## Goal of the exercise:
Going through the material below, output exactly the lines from the one containing "## Refeferences" through the one containing "- 🌱 I’m currently learning C++", and no pictures.

## Supplied information:
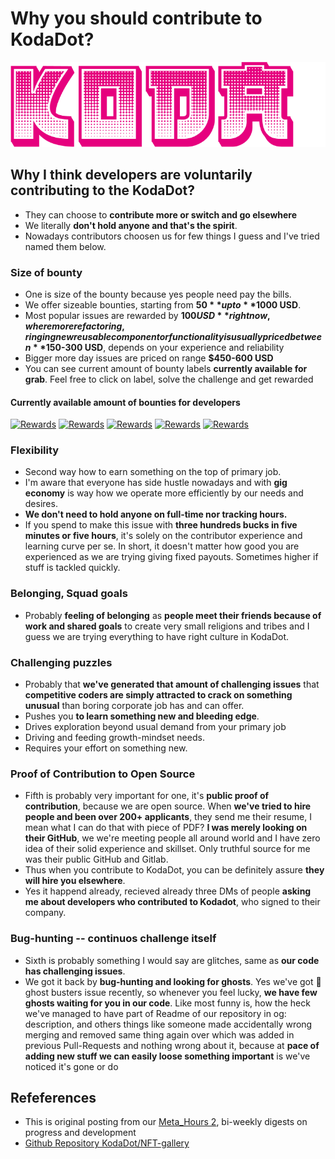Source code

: # Why you should contribute to KodaDot?

![KodaDot_logo_v3](./assets/KODA_v3.png)
## Why I think developers are voluntarily contributing to the KodaDot?
- They can choose to **contribute more or switch and go elsewhere** 
- We literally **don't hold anyone and that's the spirit**. 
- Nowadays contributors choosen us for few things I guess and I've tried named them below.
  
### Size of bounty
- One is size of the bounty because yes people need pay the bills.
- We offer sizeable bounties, starting from **$50** up to **$1000 USD**. 
- Most popular issues are rewarded by **$100 USD** right now, where more refactoring, ringing new reusable component or functionality is usually priced between **$150-300 USD**, depends on your experience and reliability
- Bigger more day issues are priced on range **$450-600 USD**
- You can see current amount of bounty labels **currently available for grab**. Feel free to click on label, solve the challenge and get rewarded

#### Currently available amount of bounties for developers
[![Rewards](https://flat.badgen.net/github/label-issues/kodadot/nft-gallery/$/open?scale=2)](https://github.com/kodadot/nft-gallery/issues?q=is%3Aopen+is%3Aissue+label%3A%24)
[![Rewards](https://flat.badgen.net/github/label-issues/kodadot/nft-gallery/$$/open?scale=2)](https://github.com/kodadot/nft-gallery/issues?q=is%3Aopen+is%3Aissue+label%3A%24%24+)
[![Rewards](https://flat.badgen.net/github/label-issues/kodadot/nft-gallery/$$$/open?scale=2)](https://github.com/kodadot/nft-gallery/issues?q=is%3Aopen+is%3Aissue+label%3A%24%24%24+)
[![Rewards](https://flat.badgen.net/github/label-issues/kodadot/nft-gallery/$$$$/open?scale=2)](https://github.com/kodadot/nft-gallery/issues?q=is%3Aopen+is%3Aissue+label%3A%24%24%24%24+)
[![Rewards](https://flat.badgen.net/github/label-issues/kodadot/nft-gallery/$$$$$/open?scale=2)](https://github.com/kodadot/nft-gallery/issues?q=is%3Aopen+is%3Aissue+label%3A%24%24%24%24%24+)


### Flexibility
- Second way how to earn something on the top of primary job. 
- I'm aware that everyone has side hustle nowadays and with **gig economy** is way how we operate more efficiently by our needs and desires. 
- **We don't need to hold anyone on full-time nor tracking hours.** 
- If you spend to make this issue with **three hundreds bucks in five minutes or five hours**, it's solely on the contributor experience and learning curve per se. In short, it doesn't matter how good you are experienced as we are trying giving fixed payouts. Sometimes higher if stuff is tackled quickly.

### Belonging, Squad goals
- Probably **feeling of belonging** as **people meet their friends because of work and shared goals** to create very small religions and tribes and I guess we are trying everything to have right culture in KodaDot.

### Challenging puzzles
- Probably that **we've generated that amount of challenging issues** that **competitive coders are simply attracted to crack on something unusual** than boring corporate job has and can offer. 
- Pushes you **to learn something new and bleeding edge**.
- Drives exploration beyond usual demand from your primary job
- Driving and feeding growth-mindset needs.
- Requires your effort on something new.

### Proof of Contribution to Open Source
- Fifth is probably very important for one, it's **public proof of contribution**, because we are open source. When **we've tried to hire people and been over 200+ applicants**, they send me their resume, I mean what I can do that with piece of PDF? **I was merely looking on their GitHub**, we we're meeting people all around world and I have zero idea of their solid experience and skillset. Only truthful source for me was their public GitHub and Gitlab. 
- Thus when you contribute to KodaDot, you can be definitely assure **they will hire you elsewhere**. 
- Yes it happend already, recieved already three DMs of people **asking me about developers who contributed to Kodadot**, who signed to their company. 

### Bug-hunting -- continuos challenge itself
- Sixth is probably something I would say are glitches, same as **our code has challenging issues**. 
- We got it back by **bug-hunting and looking for ghosts**. Yes we've got 👻 ghost busters issue recently, so whenever you feel lucky, **we have few ghosts waiting for you in our code**. Like most funny is, how the heck we've managed to have part of Readme of our repository in og: description, and others things like someone made accidentally wrong merging and removed same thing again over which was added in previous Pull-Requests and nothing wrong about it, because at **pace of adding new stuff we can easily loose something important** is we've noticed it's gone or do

## Refeferences
- This is original posting from our [Meta_Hours 2](https://github.com/kodadot/nft-gallery/discussions/1699), bi-weekly digests on progress and development
- [Github Repository KodaDot/NFT-gallery](https://github.com/kodadot/nft-gallery/issues/)
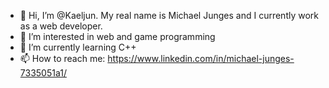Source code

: - 👋 Hi, I’m @Kaeljun. My real name is Michael Junges and I currently work as a web developer.
- 👀 I’m interested in web and game programming
- 🌱 I’m currently learning C++
- 📫 How to reach me: https://www.linkedin.com/in/michael-junges-7335051a1/

<!---
Kaeljun/Kaeljun is a ✨ special ✨ repository because its `README.md` (this file) appears on your GitHub profile.
You can click the Preview link to take a look at your changes.
--->
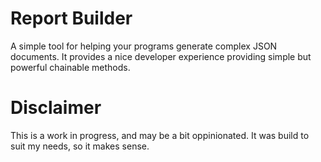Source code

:# Report Builder

A simple tool for helping your programs generate complex JSON documents.
It provides a nice developer experience providing simple but powerful chainable methods.

# Disclaimer
This is a work in progress, and may be a bit oppinionated. It was build to suit my needs, so it makes sense.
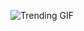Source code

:![Trending GIF](https://media4.giphy.com/media/v1.Y2lkPThiYjIxNzcycDgzNWhzYnNzMGV1cnk1aWNkNThodGpkdm5tdm5mZWd1ZnEzYWRvOSZlcD12MV9naWZzX3NlYXJjaCZjdD1n/bGgsc5mWoryfgKBx1u/giphy.gif)
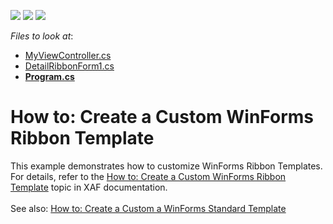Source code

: <!-- default badges list -->
![](https://img.shields.io/endpoint?url=https://codecentral.devexpress.com/api/v1/VersionRange/128588654/22.2.3%2B)
[![](https://img.shields.io/badge/Open_in_DevExpress_Support_Center-FF7200?style=flat-square&logo=DevExpress&logoColor=white)](https://supportcenter.devexpress.com/ticket/details/E216)
[![](https://img.shields.io/badge/📖_How_to_use_DevExpress_Examples-e9f6fc?style=flat-square)](https://docs.devexpress.com/GeneralInformation/403183)
<!-- default badges end -->
<!-- default file list -->
*Files to look at*:

* [MyViewController.cs](./CS/CustomizeRibbonTemplateExample.Module/Controllers/MyViewController.cs)
* [DetailRibbonForm1.cs](./CS/CustomizeRibbonTemplateExample.Win/DetailRibbonForm1.cs)
* **[Program.cs](./CS/CustomizeRibbonTemplateExample.Win/Program.cs)**
<!-- default file list end -->
# How to: Create a Custom WinForms Ribbon Template


<p>This example demonstrates how to customize WinForms Ribbon Templates. For details, refer to the <a href="http://documentation.devexpress.com/#Xaf/CustomDocument2618">How to: Create a Custom WinForms Ribbon Template</a> topic in XAF documentation.<br /><br />See also: <a href="https://www.devexpress.com/Support/Center/p/T196002">How to: Create a Custom a WinForms Standard Template</a></p>

<br/>


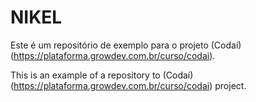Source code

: # NIKEL

Este é um repositório de exemplo para o projeto (Codaí)(https://plataforma.growdev.com.br/curso/codai).

This is an example of a repository to (Codaí)(https://plataforma.growdev.com.br/curso/codai) project.
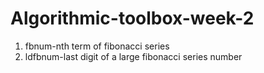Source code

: # Algorithmic-toolbox-week-2
1. fbnum-nth term of fibonacci series
2. ldfbnum-last digit of a large fibonacci series number
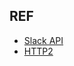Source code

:## REF
- [Slack API](https://github.com/slackapi/python-slackclient)
- [HTTP2](https://medium.com/python-pandemonium/how-to-serve-http-2-using-python-5e5bbd1e7ff1)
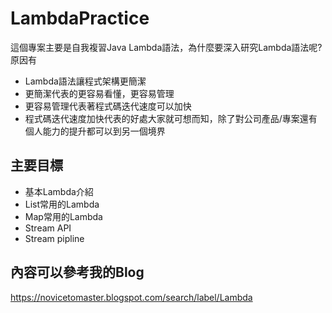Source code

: # LambdaPractice
這個專案主要是自我複習Java Lambda語法，為什麼要深入研究Lambda語法呢?原因有
* Lambda語法讓程式架構更簡潔
* 更簡潔代表的更容易看懂，更容易管理
* 更容易管理代表著程式碼迭代速度可以加快
* 程式碼迭代速度加快代表的好處大家就可想而知，除了對公司產品/專案還有個人能力的提升都可以到另一個境界

## 主要目標
* 基本Lambda介紹
* List常用的Lambda
* Map常用的Lambda
* Stream API
* Stream pipline

## 內容可以參考我的Blog
https://novicetomaster.blogspot.com/search/label/Lambda
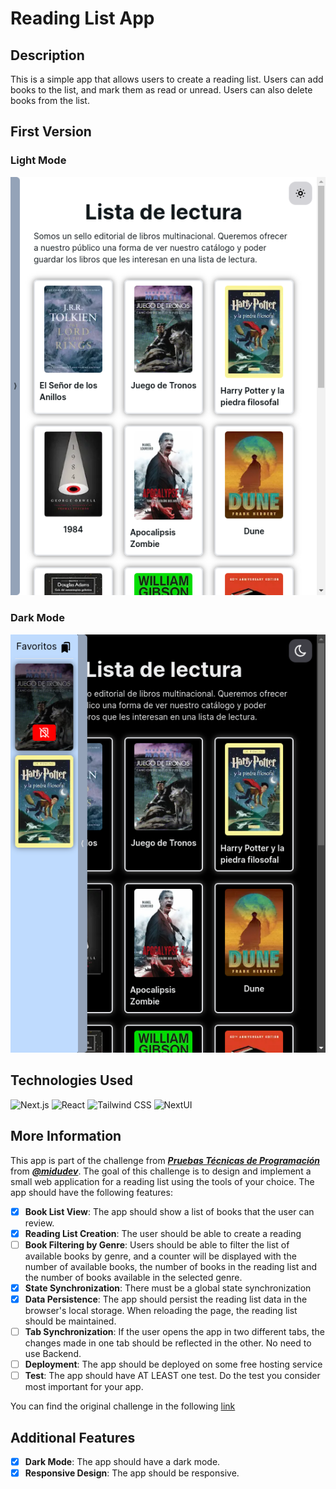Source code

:# Reading List App

## Description

This is a simple app that allows users to create a reading list. Users can add
books to the list, and mark them as read or unread. Users can also delete books
from the list.

## First Version

### Light Mode

![v1light](public/v1light.png)

### Dark Mode

![v1dark](public/v1dark.png)

## Technologies Used

![Next.js](https://img.shields.io/badge/-Next.js-000000?style=flat&logo=next.js)
![React](https://img.shields.io/badge/-React-000000?style=flat&logo=react)
![Tailwind
CSS](https://img.shields.io/badge/-Tailwind%20CSS-000000?style=flat&logo=tailwind-css)
![NextUI](https://img.shields.io/badge/-NextUI-000000?style=flat&logo=next.js)

## More Information

This app is part of the challenge from [***Pruebas Técnicas de
Programación***](https://pruebastecnicas.com/) from
[***@midudev***](https://midu.dev/). The goal of this challenge is to design and
implement a small web application for a reading list using the tools of your
choice. The app should have the following features:

- [X] **Book List View**: The app should show a list of books that the user
    can review.
- [X] **Reading List Creation**: The user should be able to create a reading
- [ ] **Book Filtering by Genre**: Users should be able to filter the list of
    available books by genre, and a counter will be displayed with the number of
    available books, the number of books in the reading list and the number of
    books available in the selected genre.
- [X] **State Synchronization**: There must be a global state synchronization
- [X] **Data Persistence**: The app should persist the reading list data in the
    browser's local storage. When reloading the page, the reading list should be
    maintained.
- [ ] **Tab Synchronization**: If the user opens the app in two different tabs,
    the changes made in one tab should be reflected in the other. No need to use
    Backend.
- [ ] **Deployment**: The app should be deployed on some free hosting service
- [ ] **Test**: The app should have AT LEAST one test. Do the test you consider
    most important for your app.

You can find the original challenge in the following
[link](https://github.com/midudev/pruebas-tecnicas/tree/main/pruebas/01-reading-list)

## Additional Features

- [X] **Dark Mode**: The app should have a dark mode.
- [X] **Responsive Design**: The app should be responsive.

## Output:
## Refeferences
- This is original posting from our [Meta_Hours 2](https://github.com/kodadot/nft-gallery/discussions/1699), bi-weekly digests on progress and development
- [Github Repository KodaDot/NFT-gallery](https://github.com/kodadot/nft-gallery/issues/)
Source code

: - 👋 Hi, I’m @Kaeljun. My real name is Michael Junges and I currently work as a web developer.
- 👀 I’m interested in web and game programming
- 🌱 I’m currently learning C++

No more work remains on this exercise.